Sasuke mengemas sehelai baju, celana, dan komik ke dalam tas ransel biru tuanya. Tak lupa ia melipat selimut yang dipakainya dari kemarin, dan menaruhnya rapi di atas ranjang. Begitu merasa tak ada yang tertinggal lagi, ia berjalan keluar ruangan sambil menenteng ranselnya di sebelah bahu.

Sasuke berjalan melewati beberapa suster yang cekikikan tak jelas ketika melihatnya, ia tak peduli. Yang ia inginkan adalah keluar dari Rumah Sakit ini, segera. Cepat-cepat Sasuke melangkah menuju lift, menekan tanda panah ke bawah, dan menunggu.

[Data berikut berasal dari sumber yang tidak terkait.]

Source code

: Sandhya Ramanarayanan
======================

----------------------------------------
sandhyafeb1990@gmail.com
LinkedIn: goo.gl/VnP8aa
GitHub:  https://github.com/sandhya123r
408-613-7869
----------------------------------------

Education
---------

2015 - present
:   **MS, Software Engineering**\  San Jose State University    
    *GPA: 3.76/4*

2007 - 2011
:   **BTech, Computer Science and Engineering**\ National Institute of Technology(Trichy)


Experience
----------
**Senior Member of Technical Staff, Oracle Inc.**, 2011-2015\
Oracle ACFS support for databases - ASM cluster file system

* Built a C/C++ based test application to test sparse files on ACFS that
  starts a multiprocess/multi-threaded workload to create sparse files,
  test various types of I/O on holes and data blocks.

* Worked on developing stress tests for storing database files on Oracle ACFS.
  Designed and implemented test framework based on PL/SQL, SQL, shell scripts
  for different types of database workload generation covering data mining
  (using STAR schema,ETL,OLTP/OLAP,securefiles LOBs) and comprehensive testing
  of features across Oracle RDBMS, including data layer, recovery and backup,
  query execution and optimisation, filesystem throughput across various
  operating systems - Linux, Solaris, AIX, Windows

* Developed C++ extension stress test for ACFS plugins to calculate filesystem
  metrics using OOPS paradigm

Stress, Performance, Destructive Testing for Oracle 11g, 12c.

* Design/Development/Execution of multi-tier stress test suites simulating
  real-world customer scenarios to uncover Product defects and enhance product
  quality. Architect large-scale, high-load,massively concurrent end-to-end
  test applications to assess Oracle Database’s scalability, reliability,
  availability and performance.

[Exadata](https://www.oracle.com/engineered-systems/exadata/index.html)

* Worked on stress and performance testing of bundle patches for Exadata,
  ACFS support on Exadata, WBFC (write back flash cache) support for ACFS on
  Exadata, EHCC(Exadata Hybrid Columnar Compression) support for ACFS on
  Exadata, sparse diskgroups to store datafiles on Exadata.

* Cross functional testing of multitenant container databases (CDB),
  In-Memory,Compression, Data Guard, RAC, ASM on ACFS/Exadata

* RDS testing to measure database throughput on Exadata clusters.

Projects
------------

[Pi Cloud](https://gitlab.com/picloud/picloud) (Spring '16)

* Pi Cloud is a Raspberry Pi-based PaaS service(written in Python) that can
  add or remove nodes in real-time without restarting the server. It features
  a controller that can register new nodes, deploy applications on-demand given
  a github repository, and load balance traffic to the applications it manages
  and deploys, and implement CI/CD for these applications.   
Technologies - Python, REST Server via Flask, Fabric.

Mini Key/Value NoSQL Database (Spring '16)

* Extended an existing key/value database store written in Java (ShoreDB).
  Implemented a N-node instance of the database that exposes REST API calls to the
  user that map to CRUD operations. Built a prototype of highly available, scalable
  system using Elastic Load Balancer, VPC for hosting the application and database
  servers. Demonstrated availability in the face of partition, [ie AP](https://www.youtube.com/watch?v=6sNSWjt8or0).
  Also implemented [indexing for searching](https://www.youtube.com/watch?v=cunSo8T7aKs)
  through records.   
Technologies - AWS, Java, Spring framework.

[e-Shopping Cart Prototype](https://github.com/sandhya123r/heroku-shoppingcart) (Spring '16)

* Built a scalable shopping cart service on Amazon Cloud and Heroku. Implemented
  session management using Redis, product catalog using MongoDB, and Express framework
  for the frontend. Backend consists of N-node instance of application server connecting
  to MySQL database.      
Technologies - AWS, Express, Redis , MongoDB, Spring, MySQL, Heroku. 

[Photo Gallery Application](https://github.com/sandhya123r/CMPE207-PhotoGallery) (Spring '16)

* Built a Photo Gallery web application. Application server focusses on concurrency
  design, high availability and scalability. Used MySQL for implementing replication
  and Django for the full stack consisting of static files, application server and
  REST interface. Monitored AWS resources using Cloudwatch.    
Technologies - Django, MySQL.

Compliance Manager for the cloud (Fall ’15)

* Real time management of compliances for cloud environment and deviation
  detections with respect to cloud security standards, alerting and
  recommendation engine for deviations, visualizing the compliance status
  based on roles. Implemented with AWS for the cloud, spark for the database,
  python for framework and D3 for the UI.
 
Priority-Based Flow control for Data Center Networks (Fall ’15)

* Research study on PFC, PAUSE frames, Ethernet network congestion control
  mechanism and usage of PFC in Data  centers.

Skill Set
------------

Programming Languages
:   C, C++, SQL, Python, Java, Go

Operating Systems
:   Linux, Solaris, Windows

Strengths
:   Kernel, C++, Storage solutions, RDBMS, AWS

Beberapa orang ikut menunggu lift dan berdiri di belakangnya. Tak lama kemudian pintu lift pun terbuka. Saat ia hendak masuk, seorang nenek-nenek berwajah pucat mendahuluinya. Sasuke mengernyitkan alis heran. Dari mana dia datang? tanyanya dalam hati. Ia ikut masuk tanpa menemukan jawaban.

Pintu lift menutup. Di dalam lift ada dua orang pasien perempuan, seorang perawat laki-laki, seorang nenek-nenek dan Sasuke. Dua pasien itu bercakap-cakap, sedangkan perawat itu bersandar pada dinding lift.

"Nak. Kepalamu kenapa?"

Sasuke agak melongok ke bawah, ke arah nenek-nenek yang tingginya kira-kira sekitaran dadanya, terlebih si nenek agak bungkuk. "Bocor," jawabnya sekenanya. Pelipis kanannya dijahit 16 jahitan, akibat terjatuh dari tangga dan kepalanya menghantam lantai duluan.

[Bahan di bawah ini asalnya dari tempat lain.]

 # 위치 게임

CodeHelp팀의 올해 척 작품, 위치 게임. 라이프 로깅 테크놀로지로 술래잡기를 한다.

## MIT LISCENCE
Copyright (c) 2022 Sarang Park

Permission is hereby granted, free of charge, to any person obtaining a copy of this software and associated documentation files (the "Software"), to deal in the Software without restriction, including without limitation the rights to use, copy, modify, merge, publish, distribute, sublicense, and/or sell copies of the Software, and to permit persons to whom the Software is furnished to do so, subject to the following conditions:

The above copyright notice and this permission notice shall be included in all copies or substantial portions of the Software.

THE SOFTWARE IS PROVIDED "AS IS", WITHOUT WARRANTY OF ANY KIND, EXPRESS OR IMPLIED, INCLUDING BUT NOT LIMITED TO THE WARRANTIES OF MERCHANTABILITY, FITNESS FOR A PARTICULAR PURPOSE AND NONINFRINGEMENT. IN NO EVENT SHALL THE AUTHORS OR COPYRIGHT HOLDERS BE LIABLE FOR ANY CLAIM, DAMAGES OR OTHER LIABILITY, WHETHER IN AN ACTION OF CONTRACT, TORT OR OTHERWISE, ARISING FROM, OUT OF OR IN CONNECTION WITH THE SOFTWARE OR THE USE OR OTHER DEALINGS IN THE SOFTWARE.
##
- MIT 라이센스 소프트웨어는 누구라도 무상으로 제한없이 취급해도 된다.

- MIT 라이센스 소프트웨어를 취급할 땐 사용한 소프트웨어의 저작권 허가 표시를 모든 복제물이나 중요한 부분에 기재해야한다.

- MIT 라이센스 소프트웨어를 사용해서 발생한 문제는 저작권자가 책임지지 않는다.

Si nenek manggut-manggut. "Baaba (nenek) punya cucu laki-laki. Sayang, dia sudah meninggal waktu seumuranmu. Rambutnya merah dan tampan." Sasuke hanya mendengarkan tanpa berkomentar apa-apa.

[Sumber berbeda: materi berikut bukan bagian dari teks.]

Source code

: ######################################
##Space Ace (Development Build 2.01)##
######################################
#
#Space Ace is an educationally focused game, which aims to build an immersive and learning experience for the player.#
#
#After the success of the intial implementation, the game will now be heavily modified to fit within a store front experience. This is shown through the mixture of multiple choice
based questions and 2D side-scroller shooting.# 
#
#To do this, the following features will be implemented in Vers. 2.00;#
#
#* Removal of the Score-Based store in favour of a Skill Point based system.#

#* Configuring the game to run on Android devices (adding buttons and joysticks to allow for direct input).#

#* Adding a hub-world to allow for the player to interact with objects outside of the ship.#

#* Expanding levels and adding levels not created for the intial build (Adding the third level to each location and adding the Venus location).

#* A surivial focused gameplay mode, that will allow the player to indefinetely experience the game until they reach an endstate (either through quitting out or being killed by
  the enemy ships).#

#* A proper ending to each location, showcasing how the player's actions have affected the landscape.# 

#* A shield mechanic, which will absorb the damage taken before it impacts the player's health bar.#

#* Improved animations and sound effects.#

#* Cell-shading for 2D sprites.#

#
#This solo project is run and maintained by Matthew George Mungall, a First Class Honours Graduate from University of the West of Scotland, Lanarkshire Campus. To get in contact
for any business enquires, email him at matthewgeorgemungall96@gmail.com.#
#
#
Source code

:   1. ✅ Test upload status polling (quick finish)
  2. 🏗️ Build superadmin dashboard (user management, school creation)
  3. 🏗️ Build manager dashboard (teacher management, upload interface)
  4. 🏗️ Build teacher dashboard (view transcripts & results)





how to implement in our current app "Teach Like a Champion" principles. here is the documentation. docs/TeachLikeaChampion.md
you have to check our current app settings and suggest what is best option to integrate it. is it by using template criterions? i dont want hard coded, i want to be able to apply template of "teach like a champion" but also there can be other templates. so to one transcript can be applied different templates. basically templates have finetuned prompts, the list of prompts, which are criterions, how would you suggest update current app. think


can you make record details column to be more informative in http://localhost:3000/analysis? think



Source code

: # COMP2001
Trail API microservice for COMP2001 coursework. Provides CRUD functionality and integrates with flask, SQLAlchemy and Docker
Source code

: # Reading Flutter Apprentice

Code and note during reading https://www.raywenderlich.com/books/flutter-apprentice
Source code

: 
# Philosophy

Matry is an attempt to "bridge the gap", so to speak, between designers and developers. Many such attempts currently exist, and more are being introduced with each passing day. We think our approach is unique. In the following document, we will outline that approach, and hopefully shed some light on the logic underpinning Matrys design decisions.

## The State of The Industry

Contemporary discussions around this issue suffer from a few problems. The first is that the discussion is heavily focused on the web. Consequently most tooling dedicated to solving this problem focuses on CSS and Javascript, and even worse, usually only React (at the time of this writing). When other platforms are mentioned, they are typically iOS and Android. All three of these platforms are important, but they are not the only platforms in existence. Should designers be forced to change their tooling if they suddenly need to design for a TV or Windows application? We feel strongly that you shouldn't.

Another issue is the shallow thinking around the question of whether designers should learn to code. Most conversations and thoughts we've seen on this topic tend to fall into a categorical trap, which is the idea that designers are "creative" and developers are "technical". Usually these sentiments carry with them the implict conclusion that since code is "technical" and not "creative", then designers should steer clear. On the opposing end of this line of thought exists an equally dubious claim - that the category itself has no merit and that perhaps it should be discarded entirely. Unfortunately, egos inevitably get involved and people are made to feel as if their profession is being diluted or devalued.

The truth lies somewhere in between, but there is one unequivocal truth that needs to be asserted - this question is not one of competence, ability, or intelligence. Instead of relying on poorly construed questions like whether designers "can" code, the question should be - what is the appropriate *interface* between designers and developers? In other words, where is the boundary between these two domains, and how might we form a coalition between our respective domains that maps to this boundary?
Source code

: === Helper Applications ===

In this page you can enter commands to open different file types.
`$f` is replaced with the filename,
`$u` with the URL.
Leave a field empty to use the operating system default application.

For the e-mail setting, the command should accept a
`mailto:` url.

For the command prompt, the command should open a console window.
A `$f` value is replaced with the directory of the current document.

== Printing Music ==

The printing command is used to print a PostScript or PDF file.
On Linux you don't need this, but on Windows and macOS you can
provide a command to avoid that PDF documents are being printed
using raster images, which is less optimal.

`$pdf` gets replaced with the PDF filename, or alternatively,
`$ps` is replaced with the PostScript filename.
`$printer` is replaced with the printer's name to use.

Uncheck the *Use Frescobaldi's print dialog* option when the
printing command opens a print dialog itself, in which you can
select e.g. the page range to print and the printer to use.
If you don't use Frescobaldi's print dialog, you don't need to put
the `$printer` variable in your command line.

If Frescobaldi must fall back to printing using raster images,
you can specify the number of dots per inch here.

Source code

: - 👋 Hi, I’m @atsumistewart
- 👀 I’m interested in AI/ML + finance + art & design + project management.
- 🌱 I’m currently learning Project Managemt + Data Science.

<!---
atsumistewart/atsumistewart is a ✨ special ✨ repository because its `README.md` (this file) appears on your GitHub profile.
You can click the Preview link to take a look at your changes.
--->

"Baaba sudah lama di sini, bosan sekali rasanya." Nenek itu mengulurkan tangan kirinya. Sebuah gelang pasien berwarna biru dengan nama "Chiyo" tercetak rapi.

"Hn."

Selang lima detik kemudian pintu lift terbuka. Lift telah sampai di lantai satu, Sasuke pun keluar. Sebelum keluar, ia berkata, "Aku permisi, Chiyo-baasan." Chiyo hanya tersenyum.

Begitu Sasuke keluar, terdengar bisik-bisik dari dua pasien di dalam lift.

"Laki-laki tadi bicara sama siapa, sih?" Pasien lainnya hanya mengedikkan bahu.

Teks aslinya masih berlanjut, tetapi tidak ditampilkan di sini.